*TASK DESCRIPTION*: For the word "written", search the records and show each line in which it occurs.

*EXERCISE DATA*:
○ ○ ○ ○ ○ ○ ○
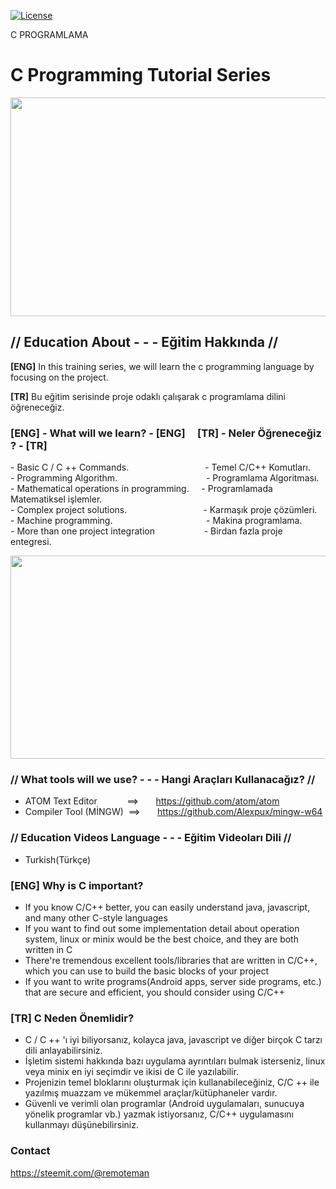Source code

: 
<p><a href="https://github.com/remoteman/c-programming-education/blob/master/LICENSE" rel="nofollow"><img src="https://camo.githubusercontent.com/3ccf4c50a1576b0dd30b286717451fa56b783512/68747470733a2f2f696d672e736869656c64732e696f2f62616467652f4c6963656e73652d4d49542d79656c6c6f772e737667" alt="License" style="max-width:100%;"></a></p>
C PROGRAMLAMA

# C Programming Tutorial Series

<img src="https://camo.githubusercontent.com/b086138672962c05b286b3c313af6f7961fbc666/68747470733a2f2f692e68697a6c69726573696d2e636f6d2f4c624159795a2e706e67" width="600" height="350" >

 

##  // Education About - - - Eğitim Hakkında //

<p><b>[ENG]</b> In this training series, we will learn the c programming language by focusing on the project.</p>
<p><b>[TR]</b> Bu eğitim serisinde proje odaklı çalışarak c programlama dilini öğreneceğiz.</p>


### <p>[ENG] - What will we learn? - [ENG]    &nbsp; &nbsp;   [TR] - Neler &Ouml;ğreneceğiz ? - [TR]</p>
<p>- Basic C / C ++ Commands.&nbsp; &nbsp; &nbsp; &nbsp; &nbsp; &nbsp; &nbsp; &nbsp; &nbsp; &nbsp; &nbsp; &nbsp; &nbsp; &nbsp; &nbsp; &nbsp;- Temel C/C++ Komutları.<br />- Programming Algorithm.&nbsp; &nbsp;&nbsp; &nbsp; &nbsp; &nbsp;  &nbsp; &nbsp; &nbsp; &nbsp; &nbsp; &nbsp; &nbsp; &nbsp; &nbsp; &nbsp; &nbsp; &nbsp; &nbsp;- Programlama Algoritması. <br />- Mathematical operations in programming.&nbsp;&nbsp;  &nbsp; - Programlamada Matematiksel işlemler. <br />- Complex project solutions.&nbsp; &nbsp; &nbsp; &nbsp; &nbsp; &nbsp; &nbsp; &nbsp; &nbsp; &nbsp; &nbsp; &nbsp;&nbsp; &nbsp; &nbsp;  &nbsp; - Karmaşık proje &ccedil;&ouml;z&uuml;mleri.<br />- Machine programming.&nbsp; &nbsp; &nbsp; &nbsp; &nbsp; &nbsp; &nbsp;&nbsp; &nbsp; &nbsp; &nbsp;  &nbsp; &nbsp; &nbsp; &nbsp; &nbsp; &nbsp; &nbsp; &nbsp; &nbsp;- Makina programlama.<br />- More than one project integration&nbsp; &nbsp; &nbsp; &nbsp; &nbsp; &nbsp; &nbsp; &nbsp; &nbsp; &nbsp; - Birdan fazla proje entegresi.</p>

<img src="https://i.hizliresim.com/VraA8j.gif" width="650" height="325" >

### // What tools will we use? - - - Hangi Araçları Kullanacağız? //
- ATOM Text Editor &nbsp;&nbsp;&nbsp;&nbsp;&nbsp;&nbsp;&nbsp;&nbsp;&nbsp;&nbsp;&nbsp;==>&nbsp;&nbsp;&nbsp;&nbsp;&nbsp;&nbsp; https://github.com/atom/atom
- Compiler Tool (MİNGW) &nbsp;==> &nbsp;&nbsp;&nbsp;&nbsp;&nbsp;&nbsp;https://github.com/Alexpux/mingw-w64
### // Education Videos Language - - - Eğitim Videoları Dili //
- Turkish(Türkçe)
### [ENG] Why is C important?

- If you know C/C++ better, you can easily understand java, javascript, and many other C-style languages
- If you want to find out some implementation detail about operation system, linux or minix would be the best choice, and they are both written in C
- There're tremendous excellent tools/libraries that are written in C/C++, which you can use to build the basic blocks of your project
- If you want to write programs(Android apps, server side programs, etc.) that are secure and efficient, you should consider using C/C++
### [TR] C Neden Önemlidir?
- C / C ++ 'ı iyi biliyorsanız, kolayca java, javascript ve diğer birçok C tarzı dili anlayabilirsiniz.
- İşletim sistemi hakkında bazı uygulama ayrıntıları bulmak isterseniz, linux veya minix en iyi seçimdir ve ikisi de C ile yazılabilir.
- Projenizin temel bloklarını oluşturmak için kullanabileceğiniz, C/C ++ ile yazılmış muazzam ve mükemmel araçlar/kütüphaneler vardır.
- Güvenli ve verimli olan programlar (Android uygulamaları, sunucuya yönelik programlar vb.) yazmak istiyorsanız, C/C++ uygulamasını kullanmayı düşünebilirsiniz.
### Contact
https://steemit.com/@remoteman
○ ○ ○ ○ ○ ○ ○
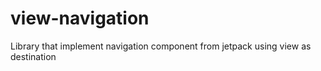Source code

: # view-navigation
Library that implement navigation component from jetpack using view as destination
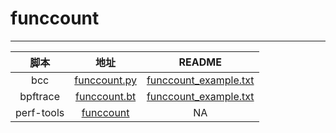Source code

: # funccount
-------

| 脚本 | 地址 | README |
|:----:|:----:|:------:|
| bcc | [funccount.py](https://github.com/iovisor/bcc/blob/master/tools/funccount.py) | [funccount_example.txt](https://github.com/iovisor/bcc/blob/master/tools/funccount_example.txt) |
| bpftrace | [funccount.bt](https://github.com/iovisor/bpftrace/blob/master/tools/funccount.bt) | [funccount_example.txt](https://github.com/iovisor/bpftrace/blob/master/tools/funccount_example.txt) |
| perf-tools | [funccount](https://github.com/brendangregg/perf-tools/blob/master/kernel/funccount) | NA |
○ ○ ○ ○ ○ ○ ○
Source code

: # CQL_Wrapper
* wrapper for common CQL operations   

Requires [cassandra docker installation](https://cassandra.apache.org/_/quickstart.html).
○ ○ ○ ○ ○ ○ ○
*SOLVED PROBLEM*:
- If you want to find out some implementation detail about operation system, linux or minix would be the best choice, and they are both written in C
- There're tremendous excellent tools/libraries that are written in C/C++, which you can use to build the basic blocks of your project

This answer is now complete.